Town in Oklahoma, US

Caney is a town in Atoka County, Oklahoma, United States. The population was 185 as of the 2020 Census.

== History ==
A post office was established at Caney Switch, Indian Territory for a short time in 1879. The post office took its name from nearby Caney Creek, and referred to the cane brakes along the course of the waterway. The post office was reestablished one mile south as Caney, Indian Territory on June 20, 1888, taking its name from the former post office at Caney Switch.
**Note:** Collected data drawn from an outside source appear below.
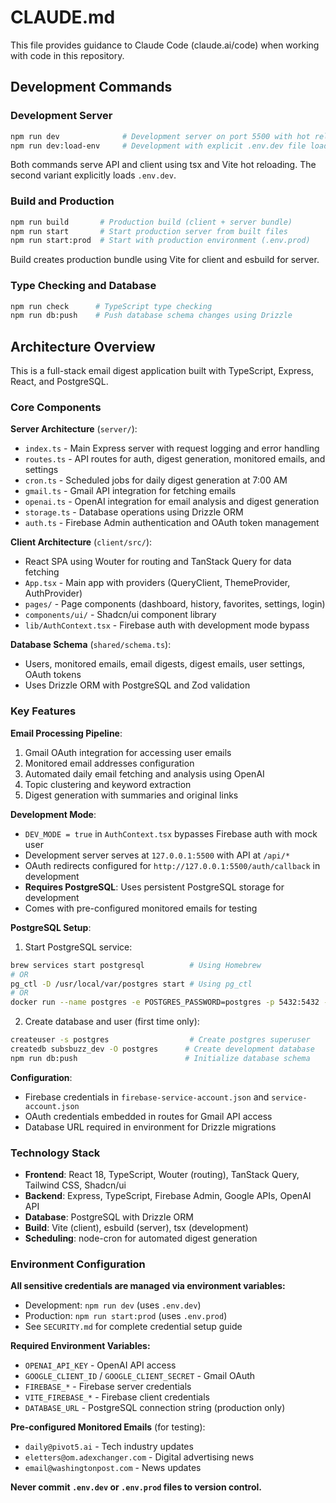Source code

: # CLAUDE.md

This file provides guidance to Claude Code (claude.ai/code) when working with code in this repository.

## Development Commands

### Development Server
```bash
npm run dev              # Development server on port 5500 with hot reload
npm run dev:load-env     # Development with explicit .env.dev file loading
```
Both commands serve API and client using tsx and Vite hot reloading. The second variant explicitly loads `.env.dev`.

### Build and Production
```bash
npm run build       # Production build (client + server bundle)
npm run start       # Start production server from built files
npm run start:prod  # Start with production environment (.env.prod)
```
Build creates production bundle using Vite for client and esbuild for server.

### Type Checking and Database
```bash
npm run check      # TypeScript type checking
npm run db:push    # Push database schema changes using Drizzle
```

## Architecture Overview

This is a full-stack email digest application built with TypeScript, Express, React, and PostgreSQL.

### Core Components

**Server Architecture** (`server/`):
- `index.ts` - Main Express server with request logging and error handling
- `routes.ts` - API routes for auth, digest generation, monitored emails, and settings
- `cron.ts` - Scheduled jobs for daily digest generation at 7:00 AM
- `gmail.ts` - Gmail API integration for fetching emails
- `openai.ts` - OpenAI integration for email analysis and digest generation
- `storage.ts` - Database operations using Drizzle ORM
- `auth.ts` - Firebase Admin authentication and OAuth token management

**Client Architecture** (`client/src/`):
- React SPA using Wouter for routing and TanStack Query for data fetching
- `App.tsx` - Main app with providers (QueryClient, ThemeProvider, AuthProvider)
- `pages/` - Page components (dashboard, history, favorites, settings, login)
- `components/ui/` - Shadcn/ui component library
- `lib/AuthContext.tsx` - Firebase auth with development mode bypass

**Database Schema** (`shared/schema.ts`):
- Users, monitored emails, email digests, digest emails, user settings, OAuth tokens
- Uses Drizzle ORM with PostgreSQL and Zod validation

### Key Features

**Email Processing Pipeline**:
1. Gmail OAuth integration for accessing user emails
2. Monitored email addresses configuration
3. Automated daily email fetching and analysis using OpenAI
4. Topic clustering and keyword extraction
5. Digest generation with summaries and original links

**Development Mode**:
- `DEV_MODE = true` in `AuthContext.tsx` bypasses Firebase auth with mock user
- Development server serves at `127.0.0.1:5500` with API at `/api/*`
- OAuth redirects configured for `http://127.0.0.1:5500/auth/callback` in development
- **Requires PostgreSQL**: Uses persistent PostgreSQL storage for development
- Comes with pre-configured monitored emails for testing

**PostgreSQL Setup**:
1. Start PostgreSQL service:
```bash
brew services start postgresql          # Using Homebrew
# OR
pg_ctl -D /usr/local/var/postgres start # Using pg_ctl
# OR  
docker run --name postgres -e POSTGRES_PASSWORD=postgres -p 5432:5432 -d postgres # Using Docker
```

2. Create database and user (first time only):
```bash
createuser -s postgres                  # Create postgres superuser
createdb subsbuzz_dev -O postgres      # Create development database
npm run db:push                        # Initialize database schema
```

**Configuration**:
- Firebase credentials in `firebase-service-account.json` and `service-account.json`
- OAuth credentials embedded in routes for Gmail API access
- Database URL required in environment for Drizzle migrations

### Technology Stack

- **Frontend**: React 18, TypeScript, Wouter (routing), TanStack Query, Tailwind CSS, Shadcn/ui
- **Backend**: Express, TypeScript, Firebase Admin, Google APIs, OpenAI API
- **Database**: PostgreSQL with Drizzle ORM
- **Build**: Vite (client), esbuild (server), tsx (development)
- **Scheduling**: node-cron for automated digest generation

### Environment Configuration

**All sensitive credentials are managed via environment variables:**

- Development: `npm run dev` (uses `.env.dev`)
- Production: `npm run start:prod` (uses `.env.prod`)
- See `SECURITY.md` for complete credential setup guide

**Required Environment Variables:**
- `OPENAI_API_KEY` - OpenAI API access
- `GOOGLE_CLIENT_ID` / `GOOGLE_CLIENT_SECRET` - Gmail OAuth
- `FIREBASE_*` - Firebase server credentials  
- `VITE_FIREBASE_*` - Firebase client credentials
- `DATABASE_URL` - PostgreSQL connection string (production only)

**Pre-configured Monitored Emails** (for testing):
- `daily@pivot5.ai` - Tech industry updates
- `eletters@om.adexchanger.com` - Digital advertising news  
- `email@washingtonpost.com` - News updates

**Never commit `.env.dev` or `.env.prod` files to version control.**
The communities were both station stops on the Missouri, Kansas and Texas Railroad.

At the time of their founding, the communities were located in Atoka County, Choctaw Nation, a part of the Pushmataha District.

==Geography==
According to the United States Census Bureau, the town has a total area of 2.1 km2, all land.

Caney is not directly served by the Oklahoma state highway system; however, U.S. Highway 69 is located just west of town.

==Demographics==

As of the census of 2000, there were 199 people, 85 households, and 57 families residing in the town. The population density was 237.8 PD/sqmi. There were 94 housing units at an average density of 112.3 /sqmi. The racial makeup of the town was 80.90% White, 14.57% Native American, 0.50% Asian, and 4.02% from two or more races. Hispanic or Latino of any race were 1.01% of the population.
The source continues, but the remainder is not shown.